As shown here, the kit as supplied has no real interior cabinets for the mortar. This is pretty much all the interior there was (without mortar and seat backs) which does NOT look like a mortar carrier at all.
Using Evergreen plastic stock, I proceeded to scratch-build the stowage and shell rack for the M4A1. By measuring off the vertical wall of the vehicle, I can determine the height and depth of the cabinets.
Now you can see the full layout of the cabinets and racks with all the scratch-built components in the rear compartment.
The other missing component that is a key visual item for the mortar carrier is the array of shell tubes arranged in the racks. For these, I used Evergreen 1.2mm diameter rods, carefully cut to more-or-less uniform length and glued onto the rack. This part of the project was the most painstaking but the results are very rewarding, and goes a long way to making this into a true mortar carrier.

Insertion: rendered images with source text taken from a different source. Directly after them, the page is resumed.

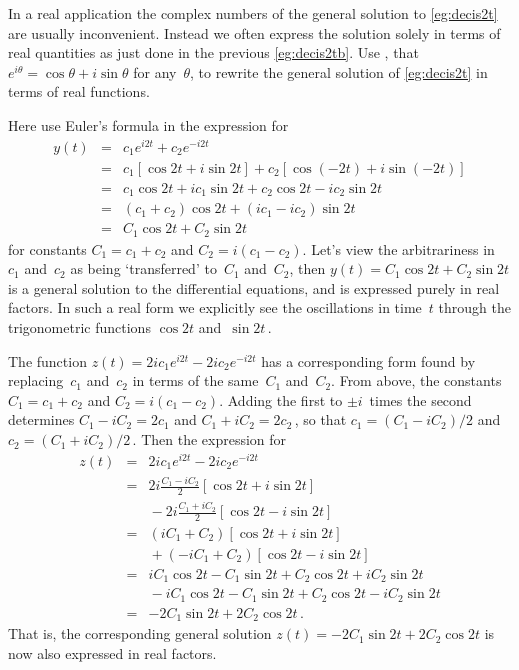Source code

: \begin{example} \label{eg:realcis}
In a real application the complex numbers of the general solution to \autoref{eg:decis2t} are usually inconvenient.  
Instead we often express the solution solely in terms of real quantities as just done in the previous \autoref{eg:decis2tb}.
Use , that \(e^{i\theta}=\cos\theta+i\sin\theta\) for any~\(\theta\), to rewrite the general solution of \autoref{eg:decis2t} in terms of real functions.
\begin{solution}
Here use Euler's formula in the expression for
\begin{eqnarray*}
y(t)&=&c_1e^{i2t}+c_2e^{-i2t}
\\&=&c_1[\cos 2t+i\sin2t]+c_2[\cos(-2t)+i\sin(-2t)]
\\&=&c_1\cos2t+ic_1\sin2t +c_2\cos2t-ic_2\sin2t
\\&=&(c_1+c_2)\cos2t +(ic_1-ic_2)\sin2t
\\&=&C_1\cos2t+C_2\sin2t
\end{eqnarray*}
for constants \(C_1=c_1+c_2\) and \(C_2=i(c_1-c_2)\).
Let's view the arbitrariness in~\(c_1\) and~\(c_2\) as being `transferred' to~\(C_1\) and~\(C_2\), then \(y(t)=C_1\cos2t+C_2\sin2t\) is a general solution to the differential equations, and is expressed purely in real factors.
In such a real form we explicitly see the oscillations in time~\(t\) through the trigonometric functions \(\cos 2t\) and~\(\sin2t\)\,.

The function \(z(t)=2ic_1e^{i2t}-2ic_2e^{-i2t}\) has a corresponding form found by replacing~\(c_1\) and~\(c_2\) in terms of the same~\(C_1\) and~\(C_2\).
From above, the constants \(C_1=c_1+c_2\) and \(C_2=i(c_1-c_2)\).
Adding the first to \(\pm i\)~times the second determines \(C_1-iC_2=2c_1\) and \(C_1+iC_2=2c_2\)\,, so that \(c_1=(C_1-iC_2)/2\) and \(c_2=(C_1+iC_2)/2\)\,.  
Then the expression for
\begin{eqnarray*}
z(t)&=&2ic_1e^{i2t}-2ic_2e^{-i2t}
\\&=&2i\frac{C_1-iC_2}2[\cos2t+i\sin2t]
\\&&{}
-2i\frac{C_1+iC_2}2[\cos2t-i\sin2t]
\\&=&(iC_1+C_2)[\cos2t+i\sin2t]
\\&&{}
+(-iC_1+C_2)[\cos2t-i\sin2t]
\\&=&iC_1\cos2t-C_1\sin2t+C_2\cos2t+iC_2\sin2t
\\&&{}
-iC_1\cos2t-C_1\sin2t+C_2\cos2t-iC_2\sin2t
\\&=&-2C_1\sin2t+2C_2\cos2t\,.
\end{eqnarray*}
That is, the corresponding general solution \(z(t)=-2C_1\sin2t+2C_2\cos2t\) is now also expressed in real factors.
\end{solution}
\end{example}




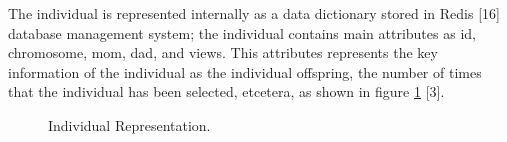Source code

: The individual is represented internally as a data dictionary stored in Redis
[16] database management system; the individual contains main attributes as id,
chromosome, mom, dad, and views. This attributes represents the key information
of the individual as the individual offspring, the number of times that the
individual has been selected, etcetera, as shown in figure \ref{fig:individualRep} [3].

\begin{figure}
	\captionsetup{justification=centering,margin=2cm}
	\centering
	\setlength\fboxsep{0pt}
	\setlength\fboxrule{0.7pt}
	\caption{Individual Representation.}
	\label{fig:individualRep}
\end{figure}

The other item that was pretty prominent was the .50 cal machine gun. The one provided by Hasegawa was very skimpy on details, so I dug into my spare parts stash and found a more accurate-looking one on the left.

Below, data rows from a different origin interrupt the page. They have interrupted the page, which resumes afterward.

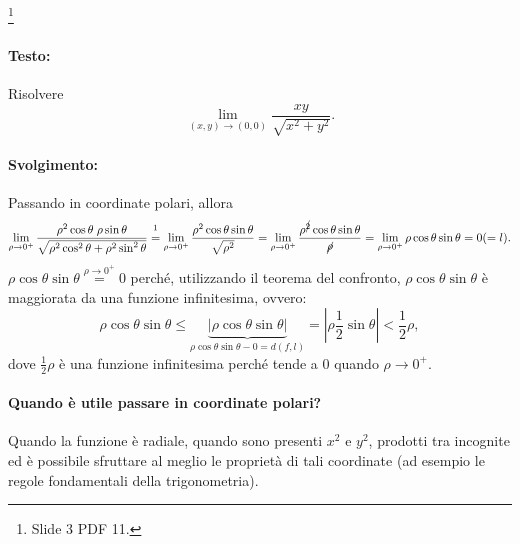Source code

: \begin{example}\footnote{Slide 3 PDF 11.}
    \paragraph{Testo:} Risolvere
    \begin{equation*}
        \lim\limits_{(x,y)\rightarrow(0,0)}\frac{xy}{\sqrt{x^2+y^2}}.
    \end{equation*}
    \paragraph{Svolgimento:}Passando in coordinate polari, allora
    \begin{equation*}
        \lim\limits_{\rho\rightarrow 0^+}\frac{\rho^2\cos\theta\;\rho\sin\theta}{\sqrt{\rho^2\cos^2\theta+\rho^2\sin^2\theta}}\overset{\footnotemark}{=}\lim\limits_{\rho\rightarrow 0^+}\frac{\rho^2\cos\theta\sin\theta}{\sqrt{\rho^2}}=\lim\limits_{\rho\rightarrow 0^+}\frac{\rho^{\cancel{2}}\cos\theta\sin\theta}{\cancel{\rho}}=\lim\limits_{\rho\rightarrow 0^+}\rho\cos\theta\sin\theta=0(=l).
    \end{equation*}
    $\rho\cos\theta\sin\theta\overset{\rho\rightarrow0^+}{=}0$ perché, utilizzando il teorema del confronto, $\rho\cos\theta\sin\theta$ è maggiorata da una \gls{funzione infinitesima}, ovvero:
    \begin{equation*}
        \rho\cos\theta\sin\theta\leq\underbrace{|\rho\cos\theta\sin\theta|}_{\rho\cos\theta\sin\theta-0=d(f,l)}=\left|\rho\frac{1}{2}\sin\theta\right|<\frac{1}{2}\rho,
    \end{equation*}
    dove $\frac{1}{2}\rho$ è una funzione infinitesima perché tende a 0 quando $\rho\rightarrow 0^+$.
\end{example}

\paragraph{Quando è utile passare in coordinate polari?} Quando la funzione è radiale, quando sono presenti $x^2$ e $y^2$, prodotti tra incognite ed è possibile sfruttare al meglio le proprietà di tali coordinate (ad esempio le regole fondamentali della trigonometria).

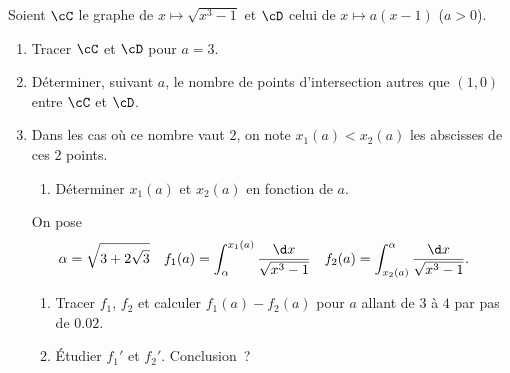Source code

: \begin{enonce}
\begin{exercise}[ID={RMS 124 1280},subtitle={Maple},tags={}]
Soient $\cC$ le graphe de $x\mapsto \sqrt{x^3-1}$ et $\cD$ celui de $x\mapsto
a(x-1)$ ($a>0$).
\begin{enumerate}
  \item Tracer $\cC$ et $\cD$ pour $a=3$.
  \item Déterminer, suivant $a$, le nombre de points d'intersection autres que
    $(1,0)$ entre $\cC$ et $\cD$.
  \item Dans les cas où ce nombre vaut $2$, on note $x_1(a)<x_2(a)$ les
    abscisses de ces $2$ points.
  \begin{enumerate}
    \item Déterminer $x_1(a)$ et $x_2(a)$ en fonction de $a$.
  \end{enumerate}
  On pose
  \begin{align*}
    \alpha &= \sqrt{3+2\sqrt3} &
    f_1(a) &= \int_\alpha^{x_1(a)} \frac{\d x}{\sqrt{x^3-1}} &
    f_2(a) &= \int_{x_2(a)}^\alpha \frac{\d x}{\sqrt{x^3-1}}.
  \end{align*}
  \begin{enumerate}[resume]
    \item Tracer $f_1$, $f_2$ et calculer $f_1(a) - f_2(a)$ pour $a$ allant de
      $3$ à $4$ par pas de $0.02$.
    \item Étudier $f_1'$ et $f_2'$. Conclusion~?
  \end{enumerate}
\end{enumerate}
\end{exercise}
\begin{solution}
\end{solution}
\end{enonce}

After my usual priming with NATO Black and Sky Grey, I painted the vehicle in Model Master Olive Drab, thinning it enough so that the under-shading show through.
The seats, driver’s instrument panel, and other details are painted in with a fine brush.

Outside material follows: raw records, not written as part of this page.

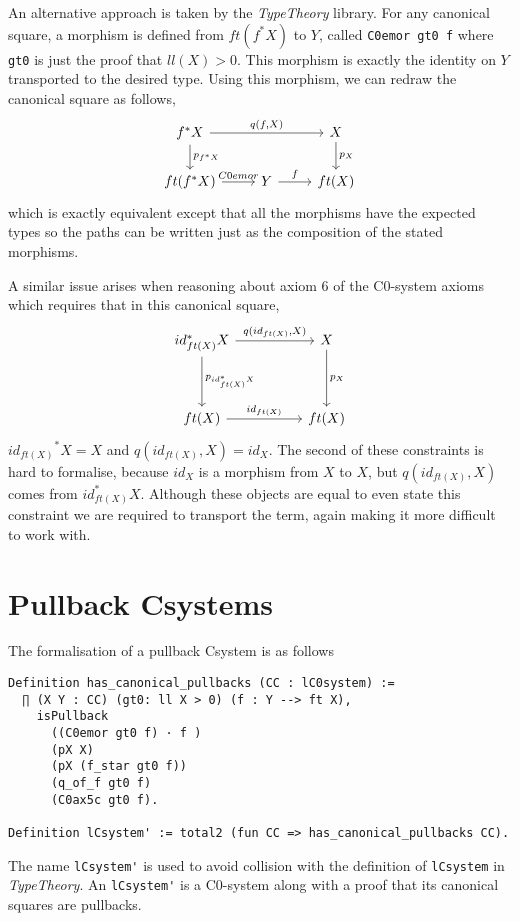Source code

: An alternative approach is taken by the \textit{TypeTheory} library. For any
canonical square, a morphism is defined from $ft(f^*X)$ to $Y$, called 
\lstinline|C0emor gt0 f| where \lstinline|gt0| is just the proof that $ll(X)>0$. This
morphism is exactly the identity on $Y$ transported to the desired type. Using
this morphism, we can redraw the canonical square as follows,
\[
\begin{tikzcd}
    f^*X\ar[rr,"{q(f,X)}"]\ar[d,"p_{f^*X}"]&&X\ar[d,"p_X"] \\
    ft(f^*X)\ar[r,"C0emor"]&Y\ar[r,"f"]&ft(X)
\end{tikzcd}
\]
which is exactly equivalent except that all the morphisms have the expected
types so the paths can be written just as the composition of the stated
morphisms.

A similar issue arises when reasoning about axiom 6 of the C0-system axioms
which requires that in this canonical square,
\[
\begin{tikzcd}[sep=huge]
    {id_{ft(X)}^*X}
    \ar[r, "{q(id_{ft(X)}, X)}"]
    \ar[d, "p_{id_{ft(X)}^*X}"]&
    X\ar[d, "p_X"] \\
    ft(X)
    \ar[r, "id_{ft(X)}"]&
    ft(X)
\end{tikzcd}
\]
${id_{ft(X)}}^*X = X$ and $q(id_{ft(X)}, X) = id_X$. The second of these
constraints is hard to formalise, because $id_X$ is a morphism from $X$ to $X$,
but $q(id_{ft(X)}, X)$ comes from $id_{ft(X)}^*X$. Although these objects are
equal to even state this constraint we are required to transport the term, again
making it more difficult to work with.

\section{Pullback Csystems}
The formalisation of a pullback Csystem is as follows
\begin{lstlisting}
Definition has_canonical_pullbacks (CC : lC0system) := 
  ∏ (X Y : CC) (gt0: ll X > 0) (f : Y --> ft X), 
    isPullback 
      ((C0emor gt0 f) · f )
      (pX X) 
      (pX (f_star gt0 f))
      (q_of_f gt0 f)
      (C0ax5c gt0 f).

Definition lCsystem' := total2 (fun CC => has_canonical_pullbacks CC).
\end{lstlisting}

The name \lstinline|lCsystem'| is used to avoid collision with the definition of
\lstinline|lCsystem| in \textit{TypeTheory}. An \lstinline|lCsystem'| is a
C0-system along with a proof that its canonical squares are pullbacks.

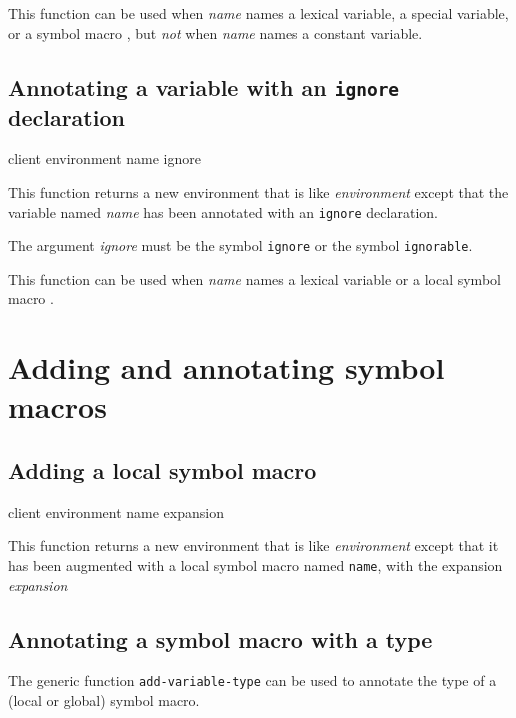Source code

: This function can be used when \textit{name} names a lexical variable,
a special variable, or a symbol macro
, but \emph{not}
when \textit{name} names a constant variable.

\subsection{Annotating a variable with an \texttt{ignore} declaration}
\label{sec-annotating-a-variable-with-ignore}

{\footnotesize
{} {client environment name ignore}
}

This function returns a new environment that is like
\textit{environment} except that the variable named \textit{name} has
been annotated with an \texttt{ignore} declaration.

The argument \textit{ignore} must be the symbol \texttt{ignore} or the
symbol \texttt{ignorable}.

This function can be used when \textit{name} names a lexical variable
or a local symbol macro
.

\section{Adding and annotating symbol macros}

\subsection{Adding a local symbol macro}

{\footnotesize
{} {client environment name expansion}
}

This function returns a new environment that is like
\textit{environment} except that it has been augmented with a local
symbol macro named \texttt{name}, with the expansion
\textit{expansion}

\subsection{Annotating a symbol macro with a type}
\label{sec-annotating-a-symbol-macro-with-a-type}

The generic function \texttt{add-variable-type}
 can be used to annotate
the type of a (local or global) symbol macro.

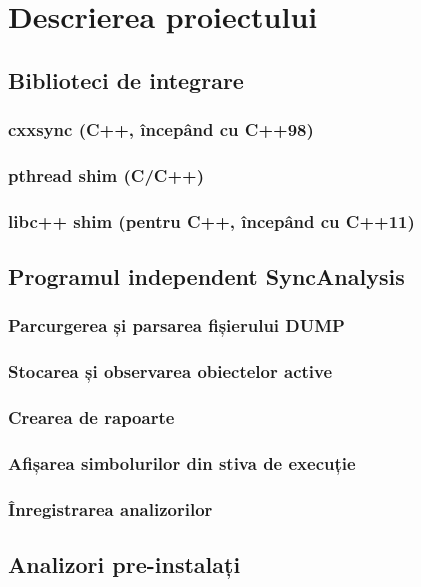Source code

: \section{Descrierea proiectului}




\subsection{Biblioteci de integrare}
\label{integration-libraries}
\subsubsection{cxxsync (C++, începând cu C++98)}
\subsubsection{pthread shim (C/C++)}
\subsubsection{libc++ shim (pentru C++, începând cu C++11)}
\subsection{Programul independent SyncAnalysis}
\label{executable}
\subsubsection{Parcurgerea și parsarea fișierului DUMP}
\subsubsection{Stocarea și observarea obiectelor active}
\subsubsection{Crearea de rapoarte}
\subsubsection{Afișarea simbolurilor din stiva de execuție}
\label{stack-reconstruction}
\subsubsection{Înregistrarea analizorilor}
\label{analyzers}
\subsection{Analizori pre-instalați}

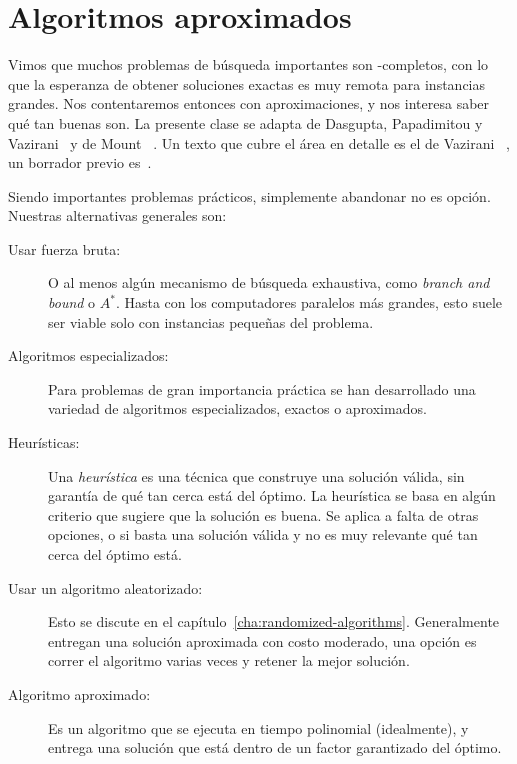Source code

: 

\chapter{Algoritmos aproximados}
\label{cha:algoritmos-aproximados}

  Vimos que muchos problemas de búsqueda importantes
  son \NP\nobreakdash-completos,
  con lo que la esperanza de obtener soluciones exactas es muy remota
  para instancias grandes.
  Nos contentaremos entonces con aproximaciones,
  y nos interesa saber qué tan buenas son.
  La presente clase se adapta de Dasgupta, Papadimitou y Vazirani~%
    \cite{dasgupta06:_algorithms}
  y de Mount~%
    \cite{mount03:_cmsc451}.
  Un texto que cubre el área en detalle es el de Vazirani~%
    \cite{vazirani03:_approx_algor},
  un borrador previo es~\cite{vazirani03:_approx_algor}.

  Siendo importantes problemas prácticos,
  simplemente abandonar no es opción.
  Nuestras alternativas generales son:
  \begin{description}
  \item[Usar fuerza bruta:]
    O al menos algún mecanismo de búsqueda exhaustiva,
    como \emph{\foreignlanguage{english}{branch and bound}} o \(A^*\).
    Hasta con los computadores paralelos más grandes,
    esto suele ser viable solo con instancias pequeñas del problema.
  \item[Algoritmos especializados:]
    Para problemas de gran importancia práctica
    se han desarrollado una variedad de algoritmos especializados,
    exactos o aproximados.
  \item[Heurísticas:]
    Una \emph{heurística} es una técnica que construye una solución válida,
    sin garantía de qué tan cerca está del óptimo.
    La heurística se basa en algún criterio
    que sugiere que la solución es buena.
    Se aplica a falta de otras opciones,
    o si basta una solución válida
    y no es muy relevante qué tan cerca del óptimo está.
  \item[Usar un algoritmo aleatorizado:]
    Esto se discute en el capítulo~\ref{cha:randomized-algorithms}.
    Generalmente entregan una solución aproximada con costo moderado,
    una opción es correr el algoritmo varias veces
    y retener la mejor solución.
  \item[Algoritmo aproximado:]
    Es un algoritmo que se ejecuta en tiempo polinomial
    (idealmente),
    y entrega una solución
    que está dentro de un factor garantizado del óptimo.
  \end{description}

The track assembly and front steering tires are added in before the fiddly details in the rear compartment. The tracks are one-piece flexible tracks, so the same installation technique as in the Matchbox M16 kit are used.
Mortar tube get added to the assembly. I did have to drill out the tube.
The decals get added after preparing the surface with Micro Gloss. I paint in the chipping of the paintwork with Pale Green FS34227 and NATO Black. Then the entire vehicle gets coated with satin varnish.
An oil wash of 50:50 Burnt Umber: Lamp Black brings out the details and ruggedness of this truck.
I do a trial-fit of the excellent resin parts from Redog UK. There are more parts than I can fit on this single truck, that will come in useful for future projects of Allied vehicles.
The chosen parts are painted in Vallejo US Dark Green, Tamiya Khaki Drab, Olive Green, and Buff.
The parts look excellent on the model and the truck is now suitably “piled-up” with all sorts of stuff.
I prepared a small base “Anywhere in Europe” to focus attention on the truck itself. The figures that came with the kit were horribly wooden-looking so I decided not to display any crew with this truck.